Last year, nearly 80 communities postponed their annual elections due to the snow, creating widespread confusion over who has the authority to change the voting date. While the Legislature is still working to clarify the law, the secretary of state was adamant this year that towns can’t make the call. Deputy Secretary of State David Scanlan said he knew of only one town, Washington, that decided to postpone this time.
In Warner, about a dozen voters waited in line late Tuesday morning, some picking up cookies and whoopie pies from a bake sale after dropping their ballots into a wooden box.
“This year we had very explicit instructions from the secretary of state that no way could we cancel it, but it seems to be working fine,” town moderator Ray Martin said. “We’ve got a big rush now, early because the weather is forecast to be worse as the day goes on.”
After last year’s debacle, the Legislature approved a bill to ratify the results of voting in towns that delayed their elections. But lawmakers have yet to agree on a permanent fix that settles the power struggle between towns and the state.
The Senate last week passed a bill that would give the secretary of state the authority to postpone town elections if the governor has declared a state of emergency or if a town moderator requests a delay. If the secretary of state’s office doesn’t respond to a request within four hours, town officials could make the decision.
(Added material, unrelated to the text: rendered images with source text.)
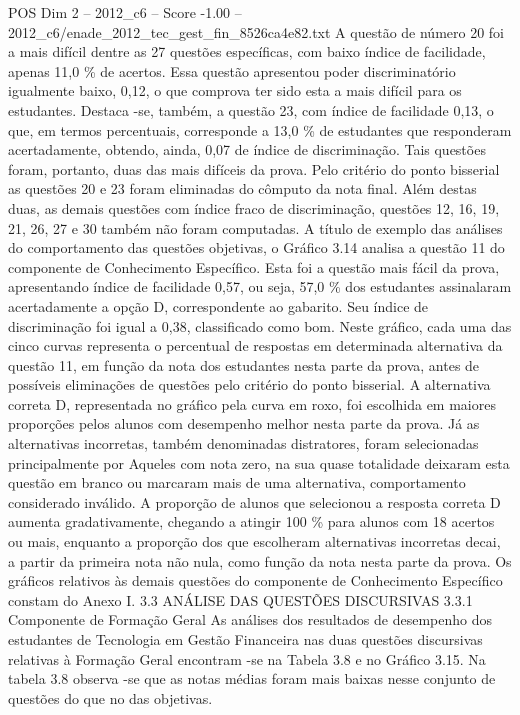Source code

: \begin{textsample}{POS Dim 2 – 2012\_c6 – Score -1.00 – 2012\_c6/enade\_2012\_tec\_gest\_fin\_8526ca4e82.txt}
A questão de número 20 foi a mais difícil dentre as 27 questões específicas, com baixo índice de facilidade, apenas 11,0 \% de acertos.
Essa questão apresentou poder discriminatório igualmente baixo, 0,12, o que comprova ter sido esta a mais difícil para os estudantes.
Destaca -se, também, a questão 23, com índice de facilidade 0,13, o que, em termos percentuais, corresponde a 13,0 \% de estudantes que responderam acertadamente, obtendo, ainda, 0,07 de índice de discriminação.
Tais questões foram, portanto, duas das mais difíceis da prova.
Pelo critério do ponto bisserial as questões 20 e 23 foram eliminadas do cômputo da nota final.
Além destas duas, as demais questões com índice fraco de discriminação, questões 12, 16, 19, 21, 26, 27 e 30 também não foram computadas.
A título de exemplo das análises do comportamento das questões objetivas, o Gráfico 3.14 analisa a questão 11 do componente de Conhecimento Específico.
Esta foi a questão mais fácil da prova, apresentando índice de facilidade 0,57, ou seja, 57,0 \% dos estudantes assinalaram acertadamente a opção D, correspondente ao gabarito.
Seu índice de discriminação foi igual a 0,38, classificado como bom.
Neste gráfico, cada uma das cinco curvas representa o percentual de respostas em determinada alternativa da questão 11, em função da nota dos estudantes nesta parte da prova, antes de possíveis eliminações de questões pelo critério do ponto bisserial.
A alternativa correta D, representada no gráfico pela curva em roxo, foi escolhida em maiores proporções pelos alunos com desempenho melhor nesta parte da prova.
Já as alternativas incorretas, também denominadas distratores, foram selecionadas principalmente por Aqueles com nota zero, na sua quase totalidade deixaram esta questão em branco ou marcaram mais de uma alternativa, comportamento considerado inválido.
A proporção de alunos que selecionou a resposta correta D aumenta gradativamente, chegando a atingir 100 \% para alunos com 18 acertos ou mais, enquanto a proporção dos que escolheram alternativas incorretas decai, a partir da primeira nota não nula, como função da nota nesta parte da prova.
Os gráficos relativos às demais questões do componente de Conhecimento Específico constam do Anexo I. 3.3 ANÁLISE DAS QUESTÕES DISCURSIVAS 3.3.1 Componente de Formação Geral As análises dos resultados de desempenho dos estudantes de Tecnologia em Gestão Financeira nas duas questões discursivas relativas à Formação Geral encontram -se na Tabela 3.8 e no Gráfico 3.15.
Na tabela 3.8 observa -se que as notas médias foram mais baixas nesse conjunto de questões do que no das objetivas.

\end{textsample}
State Rep. Clyde Carson, a Democrat who was seeking re-election to Warner’s Board of Selectmen, said he thinks the scheduling decisions should be made locally.
“It’s local control, it’s a local election. And it’s also a safety issue,” he said. “We have a lot of seniors that feel uncomfortable coming out in this kind of weather, and their ability to vote is kind of pre-empted at this point.”
Ed Ordway, a candidate for selectman who was standing outside Town Hall for hours in the snow, said he agreed with going ahead with the elections despite the weather.
“I think it’s a great thing,” he said. “Those who really want to change things aren’t going to let a little bit of snow or rain stop them.”